**Work item**
Print the listing below exactly.

**Data provided**
-------------------------

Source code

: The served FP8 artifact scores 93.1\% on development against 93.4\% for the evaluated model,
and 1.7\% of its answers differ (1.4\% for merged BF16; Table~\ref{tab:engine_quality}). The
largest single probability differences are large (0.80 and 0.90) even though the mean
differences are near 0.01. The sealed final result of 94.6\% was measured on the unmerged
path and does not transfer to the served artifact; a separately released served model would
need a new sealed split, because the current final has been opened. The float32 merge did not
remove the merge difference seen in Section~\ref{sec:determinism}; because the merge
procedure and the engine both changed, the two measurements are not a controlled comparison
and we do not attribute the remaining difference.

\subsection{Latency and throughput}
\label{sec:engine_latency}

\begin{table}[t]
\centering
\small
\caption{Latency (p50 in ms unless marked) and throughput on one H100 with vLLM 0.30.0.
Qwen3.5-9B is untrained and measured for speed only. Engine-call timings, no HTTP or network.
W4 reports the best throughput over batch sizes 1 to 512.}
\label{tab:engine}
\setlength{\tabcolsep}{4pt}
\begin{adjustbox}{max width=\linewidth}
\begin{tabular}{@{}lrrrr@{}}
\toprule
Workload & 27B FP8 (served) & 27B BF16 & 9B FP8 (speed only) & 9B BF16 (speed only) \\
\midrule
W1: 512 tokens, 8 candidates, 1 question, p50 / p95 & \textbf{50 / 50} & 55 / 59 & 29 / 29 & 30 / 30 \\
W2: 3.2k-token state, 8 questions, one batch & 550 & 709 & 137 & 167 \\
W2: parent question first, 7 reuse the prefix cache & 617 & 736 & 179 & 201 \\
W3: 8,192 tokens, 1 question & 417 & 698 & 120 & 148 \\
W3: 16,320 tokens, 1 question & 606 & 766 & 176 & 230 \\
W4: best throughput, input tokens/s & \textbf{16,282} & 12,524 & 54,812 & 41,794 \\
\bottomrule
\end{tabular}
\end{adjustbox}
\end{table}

-------------------------

**Output of the task**
Source code

: The served FP8 artifact scores 93.1\% on development against 93.4\% for the evaluated model,
and 1.7\% of its answers differ (1.4\% for merged BF16; Table~\ref{tab:engine_quality}). The
largest single probability differences are large (0.80 and 0.90) even though the mean
differences are near 0.01. The sealed final result of 94.6\% was measured on the unmerged
path and does not transfer to the served artifact; a separately released served model would
need a new sealed split, because the current final has been opened. The float32 merge did not
remove the merge difference seen in Section~\ref{sec:determinism}; because the merge
procedure and the engine both changed, the two measurements are not a controlled comparison
and we do not attribute the remaining difference.

\subsection{Latency and throughput}
\label{sec:engine_latency}

\begin{table}[t]
\centering
\small
\caption{Latency (p50 in ms unless marked) and throughput on one H100 with vLLM 0.30.0.
Qwen3.5-9B is untrained and measured for speed only. Engine-call timings, no HTTP or network.
W4 reports the best throughput over batch sizes 1 to 512.}
\label{tab:engine}
\setlength{\tabcolsep}{4pt}
\begin{adjustbox}{max width=\linewidth}
\begin{tabular}{@{}lrrrr@{}}
\toprule
Workload & 27B FP8 (served) & 27B BF16 & 9B FP8 (speed only) & 9B BF16 (speed only) \\
\midrule
W1: 512 tokens, 8 candidates, 1 question, p50 / p95 & \textbf{50 / 50} & 55 / 59 & 29 / 29 & 30 / 30 \\
W2: 3.2k-token state, 8 questions, one batch & 550 & 709 & 137 & 167 \\
W2: parent question first, 7 reuse the prefix cache & 617 & 736 & 179 & 201 \\
W3: 8,192 tokens, 1 question & 417 & 698 & 120 & 148 \\
W3: 16,320 tokens, 1 question & 606 & 766 & 176 & 230 \\
W4: best throughput, input tokens/s & \textbf{16,282} & 12,524 & 54,812 & 41,794 \\
\bottomrule
\end{tabular}
\end{adjustbox}
\end{table}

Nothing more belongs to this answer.